The ministry said it has invested $16 million to deal with the backlog. Last fall it said it would hire 84 temporary driver examiners for its DriveTest centres, and has so far filled 35 of those positions. It recently announced it would hire 167 additional driver examiners, and recruitment is underway with the goal to have everyone on board by September.

The ministry said it will also add six temporary locations and offer road testing seven days a week where demand is highest, namely the Toronto area.

Beckham moved home to Hamilton last year during the pandemic because Toronto was too expensive.

He got his G1 or beginner’s licence just before COVID-19 took hold last year. That means he must drive with a passenger who has four years driving experience and cannot drive on highways, among other conditions.

He said he didn’t think much of getting his G2 licence, which requires a road test, until his company began talking about a return to the office in September. The G2 licence would allow him to drive alone and on highways.

In early June, when he heard driving tests would resume, he tried to book online. The earliest slot was late September in Hamilton. He didn’t book it, but tried to find appointments closer in time but farther afrield.

But nothing was available from Orillia to Owen Sound, Ont. When he looked again a few days later in Hamilton, there was nothing available until mid-December.

With the ministry adding more time slots on a rolling basis, Beckham wanted to move his appointment up. But the system forced him to cancel his December appointment first before he was able to look for new dates.
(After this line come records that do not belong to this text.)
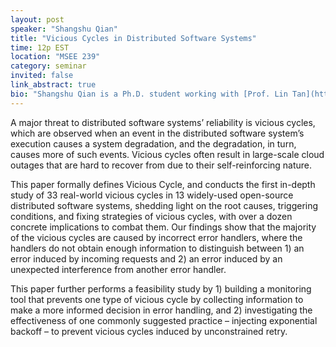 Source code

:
 ```yaml
---
layout: post
speaker: "Shangshu Qian"
title: "Vicious Cycles in Distributed Software Systems"
time: 12p EST
location: "MSEE 239"
category: seminar
invited: false
link_abstract: true
bio: "Shangshu Qian is a Ph.D. student working with [Prof. Lin Tan](https://www.cs.purdue.edu/homes/lintan/) and [Prof. Yongle Zhang](https://www.cs.purdue.edu/homes/yonglezh/) in the Department of Computer Science of Purdue University."
---
```

A major threat to distributed software systems’ reliability is vicious cycles, which are observed when an event in the distributed software system’s execution causes a system degradation, and the degradation, in turn, causes more of such events. Vicious cycles often result in large-scale cloud outages that are hard to recover from due to their self-reinforcing nature.

This paper formally defines Vicious Cycle, and conducts the first in-depth study of 33 real-world vicious cycles in 13 widely-used open-source distributed software systems, shedding light on the root causes, triggering conditions, and fixing strategies of vicious cycles, with over a dozen concrete implications to combat them. Our findings show that the majority of the vicious cycles are caused by incorrect error handlers, where the handlers do not obtain enough information to distinguish between 1) an error induced by incoming requests and 2) an error induced by an unexpected interference from another error handler.

This paper further performs a feasibility study by 1) building a monitoring tool that prevents one type of vicious cycle by collecting information to make a more informed decision in error handling, and 2) investigating the effectiveness of one commonly suggested practice – injecting exponential backoff – to prevent vicious cycles induced by unconstrained retry.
“Do I stick with the December appointment, or do I lose it to risk getting appointments sooner or later,” he said.

He cancelled it and began logging in hourly.
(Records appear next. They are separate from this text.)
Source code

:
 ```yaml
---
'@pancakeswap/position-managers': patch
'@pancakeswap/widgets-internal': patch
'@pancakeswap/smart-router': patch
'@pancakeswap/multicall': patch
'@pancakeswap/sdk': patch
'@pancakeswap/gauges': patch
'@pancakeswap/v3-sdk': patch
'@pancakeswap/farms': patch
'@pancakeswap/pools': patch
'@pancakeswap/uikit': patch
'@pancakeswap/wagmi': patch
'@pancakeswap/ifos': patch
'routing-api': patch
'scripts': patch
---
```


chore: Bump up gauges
Last week he managed to find a last-minute test spot for the following day in Hamilton.

“I didn’t know if I’d get this chance again so I booked it,” he said, despite feeling he didn’t have enough practice under his belt.

“Sadly, I did not pass, took two turns a little too fast and forgot my blinker when parallel parking.”

Now he’s trying to book again.

In Burlington, Ont., Kyle Hutton began looking for driving test appointments in late May, but nothing was available until October.

The 25-year-old also looked all over southern Ontario, but there was nothing to be had. So he booked the October appointment and does not want to risk cancelling it in hopes of booking something sooner.

“It’s more of an inconvenience right now because I’m working from home during the pandemic,” Hutton said. “It will be a problem when the office opens back up.”

Ajmal Houshahi started a driving school last year in Barrie, Ont., but has struggled due to the pandemic.

“I’m hardly surviving,” he said.

While he was able to conduct the classroom portion of driving instruction online during the pandemic, he hasn’t been able to offer in-car lessons since January — until Wednesday.

“It’s going to be very busy,” he said. “It’s tough because my school is new, but I’m hoping that it will be really busy for three or four months so I can earn some money and pay my bills.”